1. O que é o TOI e por que os valores são tão altos
O Termo de Ocorrência e Inspeção (TOI) é o documento que a distribuidora de energia lavra quando encontra, em inspeção, indícios do que a regulação chama de procedimento irregular — suspeita de fraude no medidor, desvio de energia, violação de lacres ou qualquer anomalia que, na avaliação da distribuidora, tenha causado faturamento a menor. A partir dele, a empresa calcula uma recuperação de receita: a diferença entre o que faturou e o que entende que deveria ter faturado, retroativamente.
O problema está no método. O valor é apurado unilateralmente, com critérios de estimativa que a própria distribuidora escolhe e aplica sobre períodos que podem alcançar anos. Em unidades consumidoras do Grupo A — indústrias, centros de dados, grandes comércios — e em centrais geradoras, o resultado facilmente atinge milhões de reais, acompanhado da ameaça implícita de suspensão do fornecimento e de negativação.
O ponto central: o TOI não é sentença. É o ato inicial de um procedimento que a regulação disciplina em detalhe — e que a jurisprudência cerca de garantias. Autuações tecnicamente frágeis são frequentes, e a defesa eficaz é, antes de tudo, técnica: metrologia, dados de medição e engenharia regulatória.
2. Requisitos formais da autuação (REN 1.000/2021)

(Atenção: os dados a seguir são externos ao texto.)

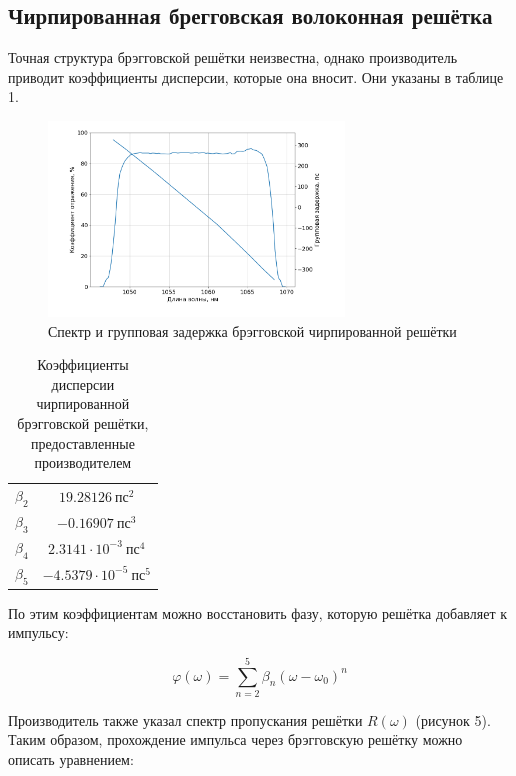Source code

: \documentclass[12pt]{article}
\begin{document}
\subsection{Чирпированная брегговская волоконная решётка}

Точная структура брэгговской решётки неизвестна, однако производитель приводит коэффициенты дисперсии, которые она
вносит. Они указаны в таблице 1.

\begin{figure}[h]
    \centering
    \includegraphics[trim=0 50 0 0, width=0.7\textwidth]{Images/Спектр решётки.png}
    \caption{Спектр и групповая задержка брэгговской чирпированной решётки}
    \label{fig:rotated}
\end{figure}

\begin{table}[h!]
    \centering
    \begin{tabular}{|c|c|}
        \hline
        $\beta_2$ & $19{.}28126~\text{пс}^2$ \\
        $\beta_3$ & $-0{.}16907~\text{пс}^3$ \\
        $\beta_4$ & $2{.}3141 \cdot 10^{-3}~\text{пс}^4$ \\
        $\beta_5$ & $-4{.}5379 \cdot 10^{-5}~\text{пс}^5$ \\
        \hline
    \end{tabular}
    \caption{Коэффициенты дисперсии чирпированной брэгговской решётки, предоставленные производителем}
    \label{tabюexample}
\end{table}

По этим коэффициентам можно восстановить фазу, которую решётка добавляет к импульсу:

\begin{equation}
    \varphi(\omega) = \sum_{n=2}^{5} \beta_n (\omega - \omega_0)^n
\end{equation}

Производитель также указал спектр пропускания решётки $R(\omega)$ (рисунок 5). Таким образом, прохождение импульса через
брэгговскую решётку можно описать уравнением:
\end{document}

A Resolução Normativa ANEEL nº 1.000/2021 — que consolidou as regras de fornecimento antes dispersas — disciplina a caracterização do procedimento irregular e a recuperação de receita. Os dispositivos centrais:
- Art. 589 — havendo indícios de procedimento irregular, a distribuidora deve adotar as providências necessárias para sua fiel caracterização. Indício não basta: é preciso conjunto probatório.
- Art. 590 — a distribuidora deve lavrar o TOI em formulário próprio, conforme as instruções da ANEEL.
- Art. 591 — deveres na lavratura: entrega de cópia legível ao consumidor ou acompanhante mediante recibo assinado; em caso de recusa ou ausência, envio em até 15 dias por meio que permita comprovar o recebimento.
- Art. 592 — na retirada do medidor ou de equipamentos, o consumidor tem direito à verificação ou perícia metrológica junto ao INMETRO ou órgão metrológico delegado — e a distribuidora é obrigada a informar essa possibilidade, com prazos e custos.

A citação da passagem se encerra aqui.